Analisi/ Cambiamento, rinnovamento, riforma della politica

Sono parole e concetti che da tempo occupano molta parte della scena: cambiamento, rinnovamento, riforma della politica. Negli ultimi anni abbiamo pure assistito ed anche preso parte, a vampate popolari indirizzate ad un rapido cambiamento. In tale senso si sono anche ripetute ai più vari livelli proposte ed iniziative. Eppure nonostante sia dalla società, sia da settori della politica si sia prodotta questa grande massa di inziative, il problema è ancora là con la sua ingombrante mole. Infatti, se si guarda con animo sgombro all'essenziale, si può dire che reali passi in avanti sono stati fatti in materia di bipolarismo, con risultati anche oltre le previsioni. Rimane invece una sensazione amara per gli schemi e le abitudini ripetitive che riproducono i difetti del passato.

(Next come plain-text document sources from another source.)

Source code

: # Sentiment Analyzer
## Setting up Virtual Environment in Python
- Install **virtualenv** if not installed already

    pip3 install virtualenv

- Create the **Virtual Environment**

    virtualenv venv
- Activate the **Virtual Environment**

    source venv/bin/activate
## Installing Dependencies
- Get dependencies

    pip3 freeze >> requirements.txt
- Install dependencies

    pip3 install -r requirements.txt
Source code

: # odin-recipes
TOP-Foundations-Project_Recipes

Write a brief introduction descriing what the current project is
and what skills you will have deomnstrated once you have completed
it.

Sono alti esponenti a parlarci di "comportamenti al di sotto della soglia civile"; dell'Italia come Paese del "clientelismo di massa"; sono le analisi degli esperti a confermarci la mancanza di ricambio, di mobilità sociale all'interno delle classi dirigenti che nel loro autoreferenzialismo si riconoscono anche ottimi trattamenti economici che, comunque li si guardi, vengono percepiti come un sopruso da parte di chi può tirare le regole a proprio vantaggio. In quanto all'autoreferenzialismo, vi comprendiamo anche una curiosa abitudine maturata negli ultimi decenni secondo la quale ogni alto papavero,si dice "bravo", "intelligente" da solo. Se per caso iniziate ad osservarli, noterete che sotto la copertura delle solite polemiche, danno degli asini agli avversari e poi lodano se stessi.

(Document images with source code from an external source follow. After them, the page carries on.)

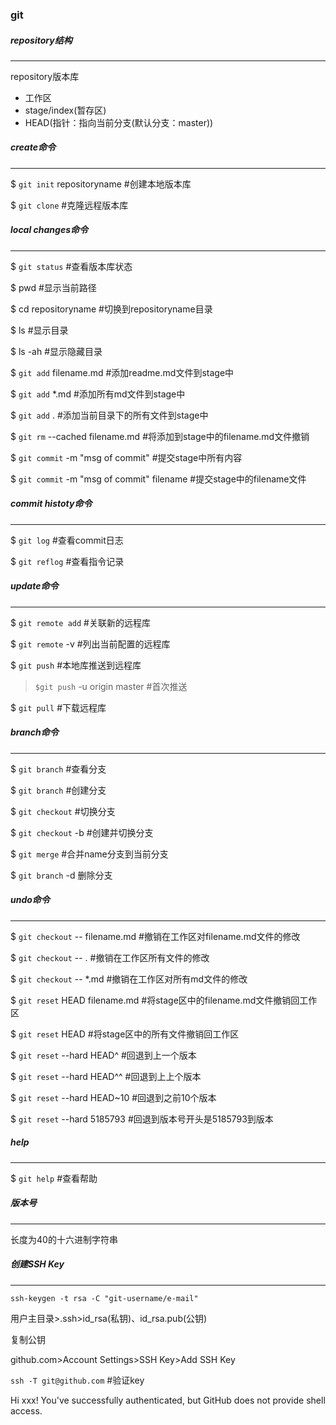 ### git





##### repository结构

---

repository版本库

* 工作区
* stage/index(暂存区)
* HEAD(指针：指向当前分支(默认分支：master))



##### create命令

---

$ `git init` repositoryname		#创建本地版本库

$ `git clone` <url>		#克隆远程版本库



##### local changes命令

---

$ `git status`					#查看版本库状态

$ pwd							#显示当前路径

$ cd repositoryname				#切换到repositoryname目录

$ ls								#显示目录

$ ls -ah							#显示隐藏目录

$ `git add` filename.md			#添加readme.md文件到stage中

$ `git add` *.md					#添加所有md文件到stage中

$ `git add` .						#添加当前目录下的所有文件到stage中

$ `git rm` --cached filename.md	#将添加到stage中的filename.md文件撤销

$ `git commit` -m "msg of commit" 				#提交stage中所有内容

$ `git commit` -m "msg of commit" filename		#提交stage中的filename文件



##### commit histoty命令

---

$ `git log`						#查看commit日志

$ `git reflog` 					#查看指令记录



##### update命令

---

$ `git remote add` <remotename> <url>	#关联新的远程库

$ `git remote` -v							#列出当前配置的远程库

$ `git push`  <remotename> <branch>		#本地库推送到远程库

> `$git push` -u origin master				#首次推送

$ `git pull`  <remotename> <branch>		#下载远程库



##### branch命令

---

$ `git branch`					#查看分支

$ `git branch` <name>			#创建分支

$ `git checkout` <name>			#切换分支

$ `git checkout` -b <name>		#创建并切换分支

$ `git merge` <name>				#合并name分支到当前分支

$ `git branch` -d <name>			删除分支



##### undo命令

---

$ `git checkout` -- filename.md	#撤销在工作区对filename.md文件的修改

$ `git checkout` -- .				#撤销在工作区所有文件的修改

$ `git checkout` -- *.md			#撤销在工作区对所有md文件的修改

$ `git reset` HEAD filename.md	#将stage区中的filename.md文件撤销回工作区

$ `git reset` HEAD 				#将stage区中的所有文件撤销回工作区

$ `git reset` --hard HEAD^		#回退到上一个版本

$ `git reset` --hard HEAD^^		#回退到上上个版本

$ `git reset` --hard HEAD~10		#回退到之前10个版本

$ `git reset` --hard 5185793		#回退到版本号开头是5185793到版本



##### help

---

$ `git help`						#查看帮助



##### 版本号

---

长度为40的十六进制字符串



##### 创建SSH Key

---

`ssh-keygen -t rsa -C "git-username/e-mail"`

用户主目录>.ssh>id_rsa(私钥)、id_rsa.pub(公钥)

复制公钥

github.com>Account Settings>SSH Key>Add SSH Key



`ssh -T git@github.com`			#验证key

Hi xxx! You've successfully authenticated, but GitHub does not provide shell  access.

Da riformisti, moderati, liberali, convinti ed attenti all'armonia sociale crediamo che, ai fini del cambiamento, del rinnovamento e della riforma della politica, a poco servano le ventate di rabbia, il giustizialismo od altre scorciatoie o soluzioni improvvisate. Naturalmente ci interroghiamo sulle possibilità di operare un cambiamento reale e profondo, basato sulla comune intelligenza e sul commune lavoro applicati con costanza nel tempo ed oltre la cortina un po' nebbiosa dei facili proclami o degli slogan pubblicitari. Quando guardiamo al nostro futuro ci troviamo a dovere mantenere i piedi per terra ed evitare le utopie e, contemporaneamente, a dover avere il coraggio di uscire dalla routine e dale abitudini che ci legano al passato ed all'esistente.

E così facendo la necessità di individuare le soluzioni possibili diventa pressante, perchè per potere agire e persistere,occorre che sia almeno possibile immaginare delle mete. Noi crediamo che esistano possibilità di cambiare. Alcune di queste possibilità sono legate alla stessa evoluzione interna del mondo politico, dove ci sono individualità che si rendono conto della natura del problema. Altre sono invece legate alla più generale maturazione della nostra società che, a nostro avviso, già oggi produce un potenziale di talenti di parecchie lunghezze più grande rispetto a quello utilizzato dalla politica. E' un potenziale oggi molto disperso ma se viene portato a "massa critica", potrebbe portare all'avvio di un processo profondo ed inarrestabile. (nell'immagine, un politico della Repubblica fotografato nel luogo dove vive: la Luna).